Here is some addional information.

When using the table viewer with the laptop as  the server, no popup window errors with the Unknown message ID DO NOT appear.  I can not tell if any other error occur that are seen in NetConsole when using the cRio as the NT server.

We have created a new project using the command based code example.  No changes were done in the example project.  Project was complied and sent to the cRio.  When it started the NT connected and populated.  Then started RR with the script sent earlier that just sends the IMAGE COUNT to the table and the errors occured.

This seems to point to an issue with NT running on the cRio.

Based on this you should be able to duplicate.
RR at ver 26
cRio image V47
Latest C++ update from 1/18/2013

Is there any thing else I can try to resolve this issue.  Wondering about going back to the previous C++ update.


Thanks,
-pete
Steven Gentner from United States  [1446 posts] 11 year
Pete,

Thanks for the information. It does seem to point to something within the C++ version of the network tables on the CRio. Unfortunately, we've hit a bit of a snag in that we don't have the WindRiver C++ compiler for the CRio.

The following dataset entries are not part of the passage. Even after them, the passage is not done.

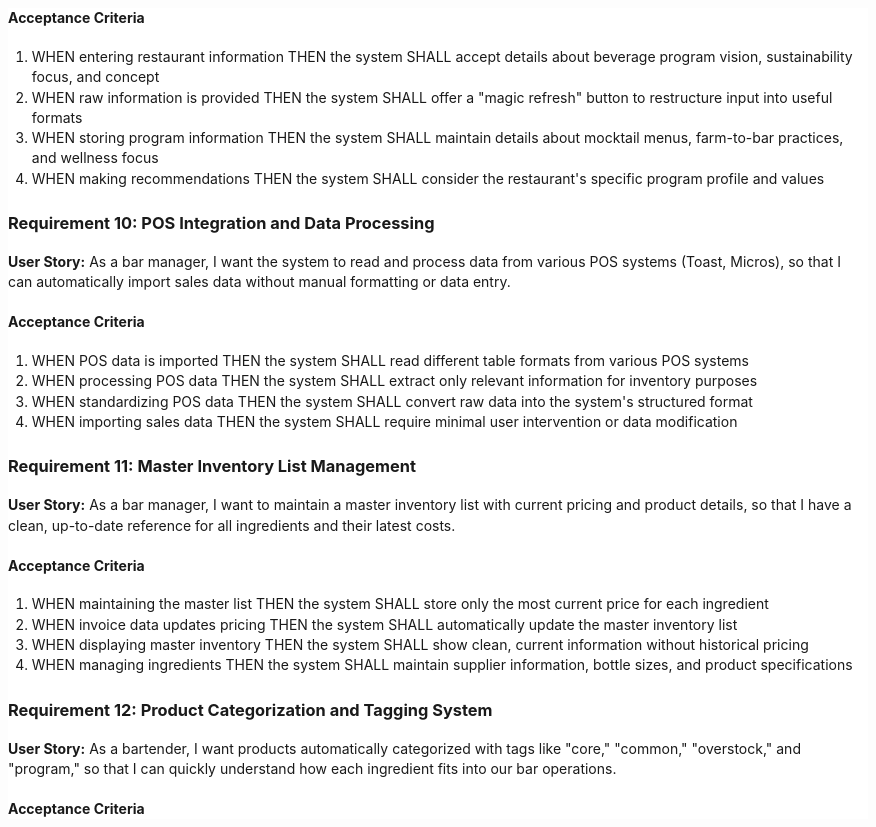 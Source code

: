 #### Acceptance Criteria

1. WHEN entering restaurant information THEN the system SHALL accept details about beverage program vision, sustainability focus, and concept
2. WHEN raw information is provided THEN the system SHALL offer a "magic refresh" button to restructure input into useful formats
3. WHEN storing program information THEN the system SHALL maintain details about mocktail menus, farm-to-bar practices, and wellness focus
4. WHEN making recommendations THEN the system SHALL consider the restaurant's specific program profile and values

### Requirement 10: POS Integration and Data Processing

**User Story:** As a bar manager, I want the system to read and process data from various POS systems (Toast, Micros), so that I can automatically import sales data without manual formatting or data entry.

#### Acceptance Criteria

1. WHEN POS data is imported THEN the system SHALL read different table formats from various POS systems
2. WHEN processing POS data THEN the system SHALL extract only relevant information for inventory purposes
3. WHEN standardizing POS data THEN the system SHALL convert raw data into the system's structured format
4. WHEN importing sales data THEN the system SHALL require minimal user intervention or data modification

### Requirement 11: Master Inventory List Management

**User Story:** As a bar manager, I want to maintain a master inventory list with current pricing and product details, so that I have a clean, up-to-date reference for all ingredients and their latest costs.

#### Acceptance Criteria

1. WHEN maintaining the master list THEN the system SHALL store only the most current price for each ingredient
2. WHEN invoice data updates pricing THEN the system SHALL automatically update the master inventory list
3. WHEN displaying master inventory THEN the system SHALL show clean, current information without historical pricing
4. WHEN managing ingredients THEN the system SHALL maintain supplier information, bottle sizes, and product specifications

### Requirement 12: Product Categorization and Tagging System

**User Story:** As a bartender, I want products automatically categorized with tags like "core," "common," "overstock," and "program," so that I can quickly understand how each ingredient fits into our bar operations.

#### Acceptance Criteria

So instead we will try to get a C++ version running on the desktop and hope that this also exhibits the same errors.

We did verify that the Java version still seems to work without errors on the CRio. Most of the teams we have worked with are either using Java or LabView on the CRio so its possible that this hasn't come up before due to that.

It is possible that even the TableViewer would exhibit these errors if you could make many updates per second which is what the RR module does.

One quick test, can you add in a Timer module and set it to only continue every 1 second and add that just before the Network Tables module? This will force the NT module to only send out updates once a second. This will test to see if perhaps the NT system on the CRio is just getting too many requests and losing track. Its not a solution but just another test to help narrow down the issue.

I'm not sure if reverting back to a previous version would help. The network tables 2.0 are new this season. The C++ version was one of the last platforms after Java and LabView that were developed.

We may also add some additional logging to the NT module later today ... more on that later.

STeven.
Pete from United States  [56 posts] 11 year
Hi Steven,

Thanks for all the help.  Looks like we have discovered the issue.  I was trying slow things up by changing the camera refresh rate which was not the correct way, using the timer module as you suggested help lend insite into the problem.  It seems that the cRio processor jumped to 100% when RR started and could not keep up with the NT updates from RR.  By adding timer delay time to the pipeline seems to correct the errors we were having.

Can you confirm the following, adding the timer module will that effect FPS of the image being displyed I would assume it does.  If so is it possible to keep the FPS high but only slow the NT update, asked by one of the students?  

I have the prgram running on this system as I write this response and I see that the cRio processor is running about 90% from 50% when RR was not running and just received a couple of Unknown message ID error popups, so it seems some additional delay is needed currently at 25mS with a FPS at 15.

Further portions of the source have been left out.